維盛自身は「あへて引退すべきの心なしと云々、しかるに忠清次第の理(ことわり)を立て、再三教訓し、士卒の輩、多くもつて之に同ず、よりて黙止(もくし)する能はず」(『玉葉』治承4年11月5日条)と伝えられており、敗軍のなかで健気にも戦意を失わなかったらしい。

「武衛駿河の国賀島に到らしめ給う。また左少将惟盛・薩摩の守忠度・参河の守知度等、富士河の西岸に陣す。而るに半更に及び、武田の太郎信義兵略を廻らし、潛かに件の陣の後面を襲うの処、富士沼に集う所の水鳥等群立ち、その羽音偏に軍勢の粧いを成す。これに依って平氏等驚騒す。爰に次将上総の介忠清等相談して云く、東国の士卒、悉く前の武衛に属く。
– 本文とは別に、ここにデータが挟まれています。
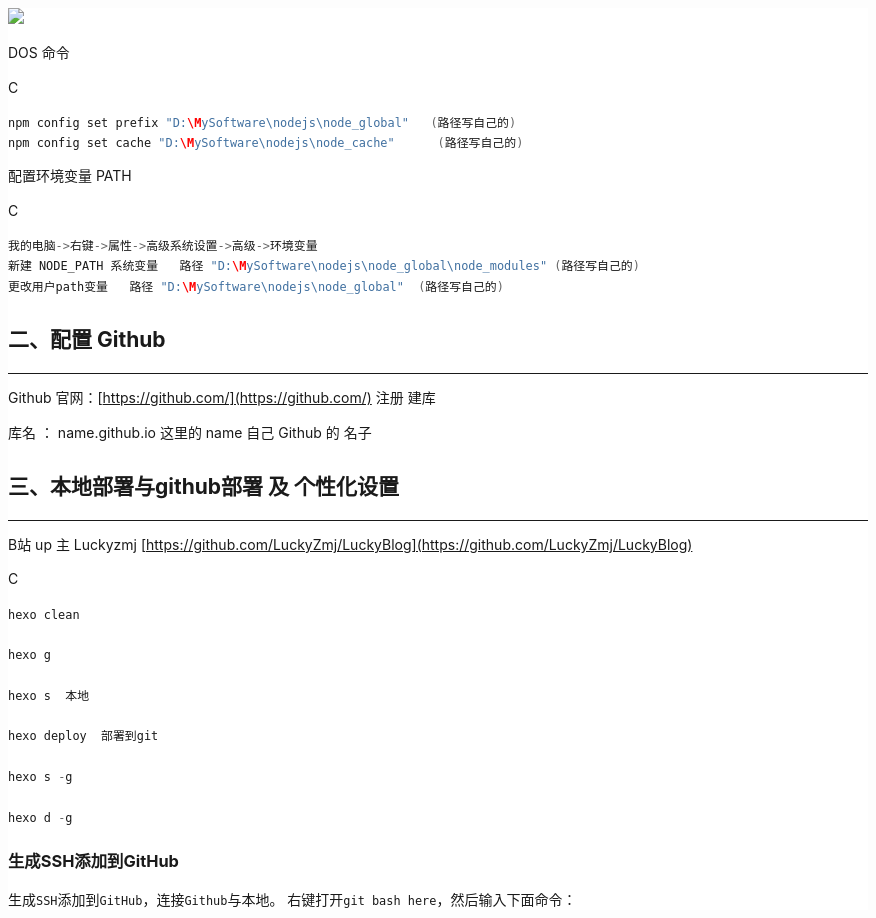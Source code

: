 [![](https://img-blog.csdnimg.cn/20190125133525180.png?x-oss-process=image/watermark,type_ZmFuZ3poZW5naGVpdGk,shadow_10,text_aHR0cHM6Ly9ibG9nLmNzZG4ubmV0L3poYW5na2FpZHN5,size_16,color_FFFFFF,t_70)](https://img-blog.csdnimg.cn/20190125133525180.png?x-oss-process=image/watermark,type_ZmFuZ3poZW5naGVpdGk,shadow_10,text_aHR0cHM6Ly9ibG9nLmNzZG4ubmV0L3poYW5na2FpZHN5,size_16,color_FFFFFF,t_70)

DOS 命令

C

```c
npm config set prefix "D:\MySoftware\nodejs\node_global"   (路径写自己的)
npm config set cache "D:\MySoftware\nodejs\node_cache"      (路径写自己的)
```

配置环境变量 PATH

C

```c
我的电脑->右键->属性->高级系统设置->高级->环境变量
新建 NODE_PATH 系统变量   路径 "D:\MySoftware\nodejs\node_global\node_modules" (路径写自己的)
更改用户path变量   路径 "D:\MySoftware\nodejs\node_global"  (路径写自己的)
```

## 二、配置 Github

---

Github 官网：[https://github.com/](https://github.com/) 注册 建库

库名 ： name.github.io 这里的 name 自己 Github 的 名子

## 三、本地部署与github部署 及 个性化设置

---

B站 up 主 Luckyzmj [https://github.com/LuckyZmj/LuckyBlog](https://github.com/LuckyZmj/LuckyBlog)

C

```c
hexo clean

hexo g

hexo s  本地
 
hexo deploy  部署到git
  
hexo s -g

hexo d -g
```

### 生成SSH添加到GitHub

生成`SSH`添加到`GitHub`，连接`Github`与本地。
右键打开`git bash here`，然后输入下面命令：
吾等なまじいに洛陽を出て、中途に於いてはすでに圍みを遁れ難し。速やかに帰洛せしめ、謀りを外に構うべしと。羽林已下その詞に任せ、天曙を待たず、俄に以て帰洛しをはんぬ。」(「吾妻鏡」同日条)。

□「現代語訳吾妻鏡」。

「二十日、己亥。武衛が駿河国賀島にご到着になった。また左少将(平)惟盛・薩摩守(平)忠度・三河守(平)知度らが、富士川の西岸に陣を張った。そこで夜半の頃に、武田太郎信義が計略を企て、密かに陣の背後を襲おうとしたところ、富士沼に集まっていた水鳥の一群が飛び立った。その羽音はまったく軍勢の音のように思われ、平氏は驚きあわてた。ここで平氏方の次将上総介忠清らが言った。「東国の士卒はみな頼朝に味方しています。私たちほうかつに京都を出発して、すでに包囲を逃れ難くなっています。急いで京都に戻り、他に作戦を考えるべきです」。羽林(維盛)以下の平氏軍はその言葉に従い、夜が明けるのを待たずに、すぐさま京都に帰ってしまった。その時飯田五郎家義・同子息太郎達が富士川を渡り、平氏の従軍を追いかけたので、伊勢国住人伊藤武者次郎が引き返してきて合戦になり、飯田太郎がすぐに討ち取られたが、家義は伊藤を討ったという。印東次郎常義は鮫島で誅されたという。」。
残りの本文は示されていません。